■ PROBLEM STATEMENT: The material below contains a line with "## Table of Contents" and a line with "초기의 자바스크립트 프로그램은". Copy exactly those two lines and all lines between them.
<<<<
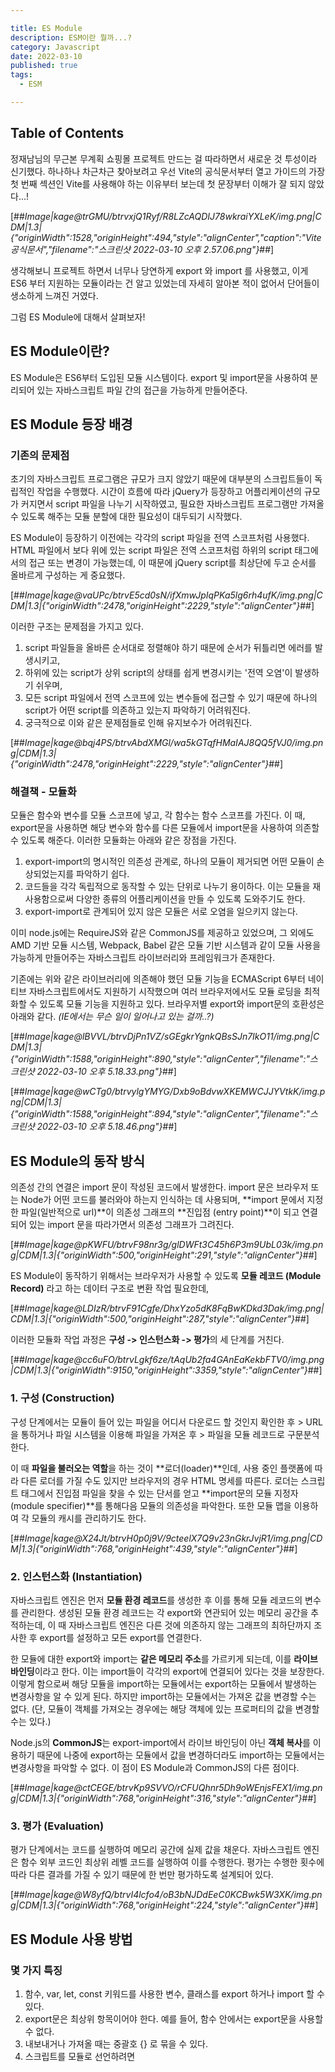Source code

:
 ```yaml
---

title: ES Module
description: ESM이란 뭘까...?
category: Javascript
date: 2022-03-10
published: true
tags:
  - ESM

---
```


## Table of Contents

정재남님의 무근본 무계획 쇼핑몰 프로젝트 만드는 걸 따라하면서 새로운 것 투성이라 신기했다. 하나하나 차근차근 찾아보려고 우선 Vite의 공식문서부터 열고 가이드의 가장 첫 번째 섹션인 Vite를 사용해야 하는 이유부터 보는데 첫 문장부터 이해가 잘 되지 않았다...!

[##*Image|kage@trGMU/btrvxjQ1Ryf/R8LZcAQDIJ78wkraiYXLeK/img.png|CDM|1.3|{"originWidth":1528,"originHeight":494,"style":"alignCenter","caption":"Vite 공식문서","filename":"스크린샷 2022-03-10 오후 2.57.06.png"}*##]

생각해보니 프로젝트 하면서 너무나 당연하게 export 와 import 를 사용했고, 이게 ES6 부터 지원하는 모듈이라는 건 알고 있었는데 자세히 알아본 적이 없어서 단어들이 생소하게 느껴진 거였다.

그럼 ES Module에 대해서 살펴보자!

## **ES Module이란?**

ES Module은 ES6부터 도입된 모듈 시스템이다. export 및 import문을 사용하여 분리되어 있는 자바스크립트 파일 간의 접근을 가능하게 만들어준다.

## **ES Module 등장 배경**

### **기존의 문제점**

초기의 자바스크립트 프로그램은 규모가 크지 않았기 때문에 대부분의 스크립트들이 독립적인 작업을 수행했다. 시간이 흐름에 따라 jQuery가 등장하고 어플리케이션의 규모가 커지면서 script 파일을 나누기 시작하였고, 필요한 자바스크립트 프로그램만 가져올 수 있도록 해주는 모듈 분할에 대한 필요성이 대두되기 시작했다.

ES Module이 등장하기 이전에는 각각의 script 파일을 전역 스코프처럼 사용했다. HTML 파일에서 보다 위에 있는 script 파일은 전역 스코프처럼 하위의 script 태그에서의 접근 또는 변경이 가능했는데, 이 때문에 jQuery script를 최상단에 두고 순서를 올바르게 구성하는 게 중요했다.

[##*Image|kage@vaUPc/btrvE5cd0sN/ifXmwJpIqPKa5lg6rh4ufK/img.png|CDM|1.3|{"originWidth":2478,"originHeight":2229,"style":"alignCenter"}*##]

이러한 구조는 문제점을 가지고 있다.

1. script 파일들을 올바른 순서대로 정렬해야 하기 때문에 순서가 뒤틀리면 에러를 발생시키고,
2. 하위에 있는 script가 상위 script의 상태를 쉽게 변경시키는 '전역 오염'이 발생하기 쉬우며,
3. 모든 script 파일에서 전역 스코프에 있는 변수들에 접근할 수 있기 때문에 하나의 script가 어떤 script를 의존하고 있는지 파악하기 어려워진다.
4. 궁극적으로 이와 같은 문제점들로 인해 유지보수가 어려워진다.

[##*Image|kage@bqj4PS/btrvAbdXMGl/wa5kGTqfHMaIAJ8QQ5fVJ0/img.png|CDM|1.3|{"originWidth":2478,"originHeight":2229,"style":"alignCenter"}*##]

### **해결책 - 모듈화**

모듈은 함수와 변수를 모듈 스코프에 넣고, 각 함수는 함수 스코프를 가진다. 이 때, export문을 사용하면 해당 변수와 함수를 다른 모듈에서 import문을 사용하여 의존할 수 있도록 해준다. 이러한 모듈화는 아래와 같은 장점을 가진다.

1. export-import의 명시적인 의존성 관계로, 하나의 모듈이 제거되면 어떤 모듈이 손상되었는지를 파악하기 쉽다.
2. 코드들을 각각 독립적으로 동작할 수 있는 단위로 나누기 용이하다. 이는 모듈을 재사용함으로써 다양한 종류의 어플리케이션을 만들 수 있도록 도와주기도 한다.
3. export-import로 관계되어 있지 않은 모듈은 서로 오염을 일으키지 않는다.

이미 node.js에는 RequireJS와 같은 CommonJS를 제공하고 있었으며, 그 외에도 AMD 기반 모듈 시스템, Webpack, Babel 같은 모듈 기반 시스템과 같이 모듈 사용을 가능하게 만들어주는 자바스크립트 라이브러리와 프레임워크가 존재한다.

기존에는 위와 같은 라이브러리에 의존해야 했던 모듈 기능을 ECMAScript 6부터 네이티브 자바스크립트에서도 지원하기 시작했으며 여러 브라우저에서도 모듈 로딩을 최적화할 수 있도록 모듈 기능을 지원하고 있다. 브라우저별 export와 import문의 호환성은 아래와 같다. _(IE에서는 무슨 일이 일어나고 있는 걸까..?)_

[##*Image|kage@lBVVL/btrvDjPn1VZ/sGEgkrYgnkQBsSJn7IkO11/img.png|CDM|1.3|{"originWidth":1588,"originHeight":890,"style":"alignCenter","filename":"스크린샷 2022-03-10 오후 5.18.33.png"}*##]

[##*Image|kage@wCTg0/btrvylgYMYG/Dxb9oBdvwXKEMWCJJYVtkK/img.png|CDM|1.3|{"originWidth":1588,"originHeight":894,"style":"alignCenter","filename":"스크린샷 2022-03-10 오후 5.18.46.png"}*##]

## **ES Module의 동작 방식**

의존성 간의 연결은 import 문이 작성된 코드에서 발생한다. import 문은 브라우저 또는 Node가 어떤 코드를 불러와야 하는지 인식하는 데 사용되며, **import 문에서 지정한 파일(일반적으로 url)**이 의존성 그래프의 **진입점 (entry point)**이 되고 연결되어 있는 import 문을 따라가면서 의존성 그래프가 그려진다.

[##*Image|kage@pKWFU/btrvF98nr3g/glDWFt3C45h6P3m9UbL03k/img.png|CDM|1.3|{"originWidth":500,"originHeight":291,"style":"alignCenter"}*##]

ES Module이 동작하기 위해서는 브라우저가 사용할 수 있도록 **모듈 레코드 (Module Record)** 라고 하는 데이터 구조로 변환 작업 필요한데,

[##*Image|kage@LDIzR/btrvF91Cgfe/DhxYzo5dK8FqBwKDkd3Dak/img.png|CDM|1.3|{"originWidth":500,"originHeight":287,"style":"alignCenter"}*##]

이러한 모듈화 작업 과정은 **구성 -> 인스턴스화 -> 평가**의 세 단계를 거친다.

[##*Image|kage@cc6uFO/btrvLgkf6ze/tAqUb2fa4GAnEaKekbFTV0/img.png|CDM|1.3|{"originWidth":9150,"originHeight":3359,"style":"alignCenter"}*##]

### **1. 구성 (Construction)**

구성 단계에서는 모듈이 들어 있는 파일을 어디서 다운로드 할 것인지 확인한 후 > URL을 통하거나 파일 시스템을 이용해 파일을 가져온 후 > 파일을 모듈 레코드로 구문분석한다.

이 때 **파일을 불러오는 역할**을 하는 것이 **로더(loader)**인데, 사용 중인 플랫폼에 따라 다른 로더를 가질 수도 있지만 브라우저의 경우 HTML 명세를 따른다. 로더는 스크립트 태그에서 진입점 파일을 찾을 수 있는 단서를 얻고 **import문의 모듈 지정자(module specifier)**를 통해다음 모듈의 의존성을 파악한다. 또한 모듈 맵을 이용하여 각 모듈의 캐시를 관리하기도 한다.

[##*Image|kage@X24Jt/btrvH0p0j9V/9cteelX7Q9v23nGkrJvjR1/img.png|CDM|1.3|{"originWidth":768,"originHeight":439,"style":"alignCenter"}*##]

### **2. 인스턴스화 (Instantiation)**

자바스크립트 엔진은 먼저 **모듈 환경 레코드**를 생성한 후 이를 통해 모듈 레코드의 변수를 관리한다. 생성된 모듈 환경 레코드는 각 export와 연관되어 있는 메모리 공간을 추적하는데, 이 때 자바스크립트 엔진은 다른 것에 의존하지 않는 그래프의 최하단까지 조사한 후 export를 설정하고 모든 export를 연결한다.

한 모듈에 대한 export와 import는 **같은 메모리 주소**를 가르키게 되는데, 이를 **라이브 바인딩**이라고 한다. 이는 import들이 각각의 export에 연결되어 있다는 것을 보장한다. 이렇게 함으로써 해당 모듈을 import하는 모듈에서는 export하는 모듈에서 발생하는 변경사항을 알 수 있게 된다. 하지만 import하는 모듈에서는 가져온 값을 변경할 수는 없다. (단, 모듈이 객체를 가져오는 경우에는 해당 객체에 있는 프로퍼티의 값을 변경할 수는 있다.)

Node.js의 **CommonJS**는 export-import에서 라이브 바인딩이 아닌 **객체 복사**를 이용하기 때문에 나중에 export하는 모듈에서 값을 변경하더라도 import하는 모듈에서는 변경사항을 파악할 수 없다. 이 점이 ES Module과 CommonJS의 다른 점이다.

[##*Image|kage@ctCEGE/btrvKp9SVVO/rCFUQhnr5Dh9oWEnjsFEX1/img.png|CDM|1.3|{"originWidth":768,"originHeight":316,"style":"alignCenter"}*##]

### **3. 평가 (Evaluation)**

평가 단계에서는 코드를 실행하여 메모리 공간에 실제 값을 채운다. 자바스크립트 엔진은 함수 외부 코드인 최상위 레벨 코드를 실행하여 이를 수행한다. 평가는 수행한 횟수에 따라 다른 결과를 가질 수 있기 때문에 한 번만 평가하도록 설계되어 있다.

[##*Image|kage@W8yfQ/btrvI4lcfo4/oB3bNJDdEeC0KCBwk5W3XK/img.png|CDM|1.3|{"originWidth":768,"originHeight":224,"style":"alignCenter"}*##]

## **ES Module 사용 방법**

### **몇 가지 특징**

1. 함수, var, let, const 키워드를 사용한 변수, 클래스를 export 하거나 import 할 수 있다.
2. export문은 최상위 항목이어야 한다. 예를 들어, 함수 안에서는 export문을 사용할 수 없다.
3. 내보내거나 가져올 때는 중괄호 {} 로 묶을 수 있다.
4. 스크립트를 모듈로 선언하려면 <script> 요소에 type="module"을 포함시키면 된다.

### **기본 사용법**

각각 내보내기

```jsx
export const name = 'square';

export function draw(ctx, length, x, y, color) {
  ctx.fillStyle = color;
  ctx.fillRect(x, y, length, length);

  return {
    length: length,
    x: x,
    y: y,
    color: color
  };
}
```

묶어서 내보내기

```jsx
export { name, draw, reportArea, reportPerimeter };
```

묶어서 가져오기

```jsx
import { name, draw, reportArea, reportPerimeter } from './modules/square.js';
```

### **Renaming**

export문과 import문의 **중괄호 {}** 안에 **as 키워드**를 이용하여 식별 가능한 이름으로 변경하면 동일한 이름의 여러 함수를 하나의 모듈로 가져오려고 할 때 발생할 수 있는 충돌과 에러를 방지할 수 있다.

export문 renaming

```jsx
// inside module.js
export {
  function1 as newFunctionName,
  function2 as anotherNewFunctionName
};

// inside main.js
import { newFunctionName, anotherNewFunctionName } from './modules/module.js';
```

import문 renaming

```jsx
// inside module.js
export { function1, function2 };

// inside main.js
import { function1 as newFunctionName,
         function2 as anotherNewFunctionName } from './modules/module.js';
```

### **Module Object**

위와 같이 이름을 변경하는 것은 상황에 따라 코드가 길어지고 지저분해질 수 있다. 이런 경우에는 각 모듈의 기능을 객체로 묶어 가져옴으로써 해결할 수 있다. 아래의 구문을 사용하면 module.js 내에서 사용할 수 있는 **모든 export**를 가져와서 각 export들을 **Module 객체의 프로퍼티처럼** 사용할 수 있다.

Syntax

```jsx
import * as Module from './modules/module.js';

Module.function1()
Module.function2()
etc.
```

### **Module 집합**

모듈을 모아야 할 때 여러 서브 모듈을 하나의 부모 모듈로 결합하여 사용할 수 있다.

예를 들어 기존에는 아래와 같이 각각의 서브 모듈을 따로 따로 가져와서 사용했다면,

```jsx
// main.js
import { Square } from './modules/square.js';
import { Circle } from './modules/circle.js';
import { Triangle } from './modules/triangle.js';
```

위의 세 모듈을 하나의 shape.js 라는 임의의 상위 모듈으로 집합시켜서 한 줄로 작성할 수 있다.

structure

```jsx
modules/
  shapes.js
  shapes/
    circle.js
    square.js
    triangle.js
```

example

```jsx
// shape.js
export { Square } from './shapes/square.js';
export { Triangle } from './shapes/triangle.js';
export { Circle } from './shapes/circle.js';
```

```jsx
// main.js
import { Square, Circle, Triangle } from './modules/shapes.js';
```

주의할 점은 shape.js에서 참조되고 있는 export들은 파일을 통해 리다이렉트되는 것일 뿐 실제로는 shape.js 안에 존재하는 게 아니기 때문에 **같은 파일 안에서는 유용한 코드를 작성할 수 없다**는 것이다.

### **동적 모듈 로딩**

동적 모듈 로딩을 사용하면 모든 모듈들을 최상위에서 불러오는 것이 아닌, **필요할 때만 모듈을 동적으로 불러올 수 있다**. 아래와 같이 **import()** 를 함수로 호출하여 **파라미터로 모듈 경로를 전달**하고, 모듈 객체를 사용하여 **promise를 반환**하면 해당 모듈 객체가 가지고 있는 export에 접근할 수 있다.

```jsx
import('/modules/myModule.js')
  .then((module) => {
    // Do something with the module.
  });
```

### **Default export & Named export**

지금까지 본 export는 내보내지는 함수, 변수, 클래스 등의 항목이 **이름으로 참조**되는 **named export** 이다. named export는 해당 모듈들을 import 할 때에도 이 이름을 참조한다. named export 외에도 **default export** 라고 불리는 export도 존재하는데, 이는 모듈이 제공하는 기본 기능을 쉽게 만들 수 있도록 설계되었다. 또한 모듈을 기존의 CommonJS와 AMD 모듈 시스템과 함께 사용하는 데에도 도움을 준다.

default export는 **하나의 모듈에 하나만 존재**할 수 있기 때문에 import 할 때 해당 모듈이 **default 값**임을 알 수 있다. 사용할 때는 named export와 마찬가지로 선언과 분리할 수도 있고, 선언과 동시에 내보낼 수도 있다. 사용 방법은 아래와 같이 **export default 키워드**를 앞에 붙이는 것이다.

```jsx
// 선언과 내보내기 분리

export default randomSquare;

// 선언과 동시에 내보내기

export default function(ctx) {
  ...
}
```

import문은 아래와 같이 {default as ...} 가 기본형이지만 단축하여 사용할 수도 있다.

```jsx
// 기본형

import {default as randomSquare} from './modules/square.js';

// 단축형

import randomSquare from './modules/square.js';
```

default export를 사용할 때는 아래의 두 가지를 유의하는 게 좋다.

1. named export와 달리 export문과 import문에 중괄호가 없다.
2. 함수나 클래스와 달리 변수는 선언과 동시에 내보내기가 불가능하기 때문에 반드시 선언과 내보내기를 분리하여 작성해야 한다.

ES Module의 사용 예시는 [mdn의 js-examples 깃허브](https://github.com/mdn/js-examples/blob/master/modules/dynamic-module-imports/main.js)에 자세히 나와 있으니 참고하면 좋을 것 같다.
>>>>
■ OUTPUT FOR THIS EXERCISE:
## Table of Contents

정재남님의 무근본 무계획 쇼핑몰 프로젝트 만드는 걸 따라하면서 새로운 것 투성이라 신기했다. 하나하나 차근차근 찾아보려고 우선 Vite의 공식문서부터 열고 가이드의 가장 첫 번째 섹션인 Vite를 사용해야 하는 이유부터 보는데 첫 문장부터 이해가 잘 되지 않았다...!

[##*Image|kage@trGMU/btrvxjQ1Ryf/R8LZcAQDIJ78wkraiYXLeK/img.png|CDM|1.3|{"originWidth":1528,"originHeight":494,"style":"alignCenter","caption":"Vite 공식문서","filename":"스크린샷 2022-03-10 오후 2.57.06.png"}*##]

생각해보니 프로젝트 하면서 너무나 당연하게 export 와 import 를 사용했고, 이게 ES6 부터 지원하는 모듈이라는 건 알고 있었는데 자세히 알아본 적이 없어서 단어들이 생소하게 느껴진 거였다.

그럼 ES Module에 대해서 살펴보자!

## **ES Module이란?**

ES Module은 ES6부터 도입된 모듈 시스템이다. export 및 import문을 사용하여 분리되어 있는 자바스크립트 파일 간의 접근을 가능하게 만들어준다.

## **ES Module 등장 배경**

### **기존의 문제점**

초기의 자바스크립트 프로그램은 규모가 크지 않았기 때문에 대부분의 스크립트들이 독립적인 작업을 수행했다. 시간이 흐름에 따라 jQuery가 등장하고 어플리케이션의 규모가 커지면서 script 파일을 나누기 시작하였고, 필요한 자바스크립트 프로그램만 가져올 수 있도록 해주는 모듈 분할에 대한 필요성이 대두되기 시작했다.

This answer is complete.